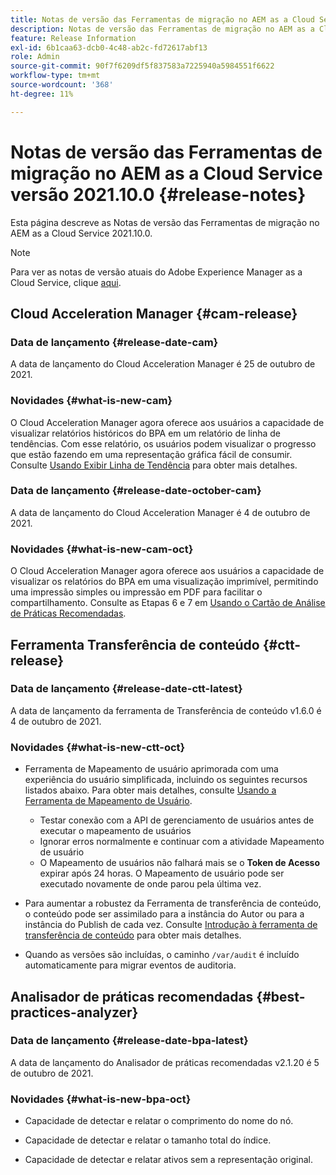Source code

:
 ```yaml
---
title: Notas de versão das Ferramentas de migração no AEM as a Cloud Service versão 2021.10.0
description: Notas de versão das Ferramentas de migração no AEM as a Cloud Service versão 2021.11.0
feature: Release Information
exl-id: 6b1caa63-dcb0-4c48-ab2c-fd72617abf13
role: Admin
source-git-commit: 90f7f6209df5f837583a7225940a5984551f6622
workflow-type: tm+mt
source-wordcount: '368'
ht-degree: 11%

---
```


# Notas de versão das Ferramentas de migração no AEM as a Cloud Service versão 2021.10.0 {#release-notes}

Esta página descreve as Notas de versão das Ferramentas de migração no AEM as a Cloud Service 2021.10.0.

>[!NOTE]
>Para ver as notas de versão atuais do Adobe Experience Manager as a Cloud Service, clique [aqui](https://experienceleague.adobe.com/docs/experience-manager-cloud-service/content/release-notes/release-notes/release-notes-current.html?lang=pt-BR).

## Cloud Acceleration Manager {#cam-release}

### Data de lançamento {#release-date-cam}

A data de lançamento do Cloud Acceleration Manager é 25 de outubro de 2021.

### Novidades {#what-is-new-cam}

O Cloud Acceleration Manager agora oferece aos usuários a capacidade de visualizar relatórios históricos do BPA em um relatório de linha de tendências. Com esse relatório, os usuários podem visualizar o progresso que estão fazendo em uma representação gráfica fácil de consumir. Consulte [Usando Exibir Linha de Tendência](https://experienceleague.adobe.com/docs/experience-manager-cloud-service/content/migration-journey/cloud-acceleration-manager/using-cam/cam-readiness-phase.html#trendline-view-cam) para obter mais detalhes.

### Data de lançamento {#release-date-october-cam}

A data de lançamento do Cloud Acceleration Manager é 4 de outubro de 2021.

### Novidades {#what-is-new-cam-oct}

O Cloud Acceleration Manager agora oferece aos usuários a capacidade de visualizar os relatórios do BPA em uma visualização imprimível, permitindo uma impressão simples ou impressão em PDF para facilitar o compartilhamento. Consulte as Etapas 6 e 7 em [Usando o Cartão de Análise de Práticas Recomendadas](https://experienceleague.adobe.com/docs/experience-manager-cloud-service/content/migration-journey/cloud-acceleration-manager/using-cam/cam-readiness-phase.html#best-practices-analysis).


## Ferramenta Transferência de conteúdo {#ctt-release}

### Data de lançamento {#release-date-ctt-latest}

A data de lançamento da ferramenta de Transferência de conteúdo v1.6.0 é 4 de outubro de 2021.

### Novidades {#what-is-new-ctt-oct}

* Ferramenta de Mapeamento de usuário aprimorada com uma experiência do usuário simplificada, incluindo os seguintes recursos listados abaixo. Para obter mais detalhes, consulte [Usando a Ferramenta de Mapeamento de Usuário](https://experienceleague.adobe.com/docs/experience-manager-cloud-service/content/migration-journey/cloud-migration/content-transfer-tool/legacy-user-mapping-tool/using-user-mapping-tool-legacy.html).
   * Testar conexão com a API de gerenciamento de usuários antes de executar o mapeamento de usuários
   * Ignorar erros normalmente e continuar com a atividade Mapeamento de usuário
   * O Mapeamento de usuários não falhará mais se o **Token de Acesso** expirar após 24 horas. O Mapeamento de usuário pode ser executado novamente de onde parou pela última vez.

* Para aumentar a robustez da Ferramenta de transferência de conteúdo, o conteúdo pode ser assimilado para a instância do Autor ou para a instância do Publish de cada vez. Consulte [Introdução à ferramenta de transferência de conteúdo](https://experienceleague.adobe.com/docs/experience-manager-cloud-service/content/migration-journey/cloud-migration/content-transfer-tool/getting-started-content-transfer-tool.html?lang=pt-BR) para obter mais detalhes.

* Quando as versões são incluídas, o caminho `/var/audit` é incluído automaticamente para migrar eventos de auditoria.

## Analisador de práticas recomendadas {#best-practices-analyzer}

### Data de lançamento {#release-date-bpa-latest}

A data de lançamento do Analisador de práticas recomendadas v2.1.20 é 5 de outubro de 2021.

### Novidades {#what-is-new-bpa-oct}

* Capacidade de detectar e relatar o comprimento do nome do nó.

* Capacidade de detectar e relatar o tamanho total do índice.

* Capacidade de detectar e relatar ativos sem a representação original.
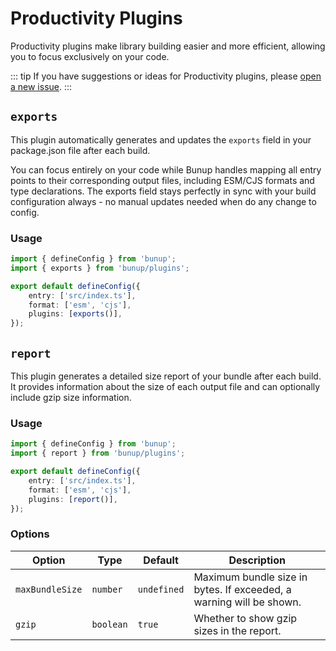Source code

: # Productivity Plugins

Productivity plugins make library building easier and more efficient, allowing you to focus exclusively on your code.

::: tip
If you have suggestions or ideas for Productivity plugins, please [open a new issue](https://github.com/arshad-yaseen/bunup/issues/new).
:::

## `exports`

This plugin automatically generates and updates the `exports` field in your package.json file after each build. 

You can focus entirely on your code while Bunup handles mapping all entry points to their corresponding output files, including ESM/CJS formats and type declarations. The exports field stays perfectly in sync with your build configuration always - no manual updates needed when do any change to config.

### Usage

```ts
import { defineConfig } from 'bunup';
import { exports } from 'bunup/plugins';

export default defineConfig({
	entry: ['src/index.ts'],
	format: ['esm', 'cjs'],
	plugins: [exports()],
});
```

## `report`

This plugin generates a detailed size report of your bundle after each build. It provides information about the size of each output file and can optionally include gzip size information.

### Usage

```ts
import { defineConfig } from 'bunup';
import { report } from 'bunup/plugins';

export default defineConfig({
	entry: ['src/index.ts'],
	format: ['esm', 'cjs'],
	plugins: [report()],
});
```

### Options

| Option          | Type      | Default     | Description                                                         |
| --------------- | --------- | ----------- | ------------------------------------------------------------------- |
| `maxBundleSize` | `number`  | `undefined` | Maximum bundle size in bytes. If exceeded, a warning will be shown. |
| `gzip`          | `boolean` | `true`      | Whether to show gzip sizes in the report.                           |

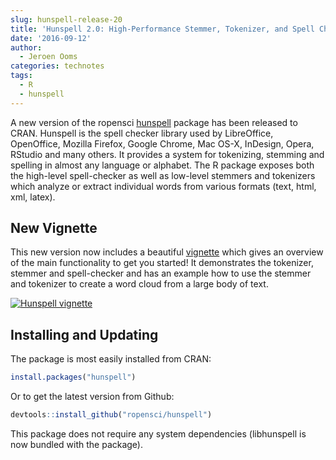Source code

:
 ```yaml
---
slug: hunspell-release-20
title: 'Hunspell 2.0: High-Performance Stemmer, Tokenizer, and Spell Checker for R'
date: '2016-09-12'
author:
  - Jeroen Ooms
categories: technotes
tags:
  - R
  - hunspell
---
```


A new version of the ropensci [hunspell](https://cran.r-project.org/package=hunspell) package has been released to CRAN. Hunspell is the spell checker library used by LibreOffice, OpenOffice, Mozilla Firefox, Google Chrome, Mac OS-X, InDesign, Opera, RStudio and many others. It provides a system for tokenizing, stemming and spelling in almost any language or alphabet. The R package exposes both the high-level spell-checker as well as low-level stemmers and tokenizers which analyze or extract individual words from various formats (text, html, xml, latex).

## New Vignette

This new version now includes a beautiful [vignette](https://cloud.r-project.org/web/packages/hunspell/vignettes/intro.html) which gives an overview of the main functionality to get you started! It demonstrates the tokenizer, stemmer and spell-checker and has an example how to use the stemmer and tokenizer to create a word cloud from a large body of text.

[![Hunspell vignette](/assets/blog-images/hunspell-vignette.png)](https://cloud.r-project.org/web/packages/hunspell/vignettes/intro.html)


## Installing and Updating

The package is most easily installed from CRAN:

```r
install.packages("hunspell")
```

Or to get the latest version from Github:

```r
devtools::install_github("ropensci/hunspell")
```

This package does not require any system dependencies (libhunspell is now bundled with the package).
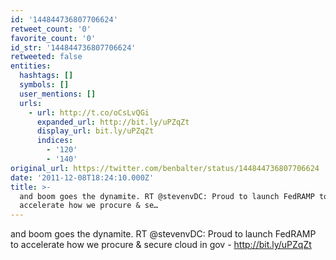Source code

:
 ```yaml
---
id: '144844736807706624'
retweet_count: '0'
favorite_count: '0'
id_str: '144844736807706624'
retweeted: false
entities:
  hashtags: []
  symbols: []
  user_mentions: []
  urls:
    - url: http://t.co/oCsLvQGi
      expanded_url: http://bit.ly/uPZqZt
      display_url: bit.ly/uPZqZt
      indices:
        - '120'
        - '140'
original_url: https://twitter.com/benbalter/status/144844736807706624
date: '2011-12-08T18:24:10.000Z'
title: >-
  and boom goes the dynamite. RT @stevenvDC: Proud to launch FedRAMP to
  accelerate how we procure & se…
---
```


and boom goes the dynamite. RT @stevenvDC: Proud to launch FedRAMP to accelerate how we procure & secure cloud in gov - http://bit.ly/uPZqZt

DIRECTIONS FOR THIS TASK ▸ Could you copy, exactly and with no pictures, each line from the first one above to the line holding "## Cloud Acceleration"?

COMPLETED TASK ▸
Source code

:
 ```yaml
---
title: Notas de versão das Ferramentas de migração no AEM as a Cloud Service versão 2021.10.0
description: Notas de versão das Ferramentas de migração no AEM as a Cloud Service versão 2021.11.0
feature: Release Information
exl-id: 6b1caa63-dcb0-4c48-ab2c-fd72617abf13
role: Admin
source-git-commit: 90f7f6209df5f837583a7225940a5984551f6622
workflow-type: tm+mt
source-wordcount: '368'
ht-degree: 11%

---
```


# Notas de versão das Ferramentas de migração no AEM as a Cloud Service versão 2021.10.0 {#release-notes}

Esta página descreve as Notas de versão das Ferramentas de migração no AEM as a Cloud Service 2021.10.0.

>[!NOTE]
>Para ver as notas de versão atuais do Adobe Experience Manager as a Cloud Service, clique [aqui](https://experienceleague.adobe.com/docs/experience-manager-cloud-service/content/release-notes/release-notes/release-notes-current.html?lang=pt-BR).

## Cloud Acceleration Manager {#cam-release}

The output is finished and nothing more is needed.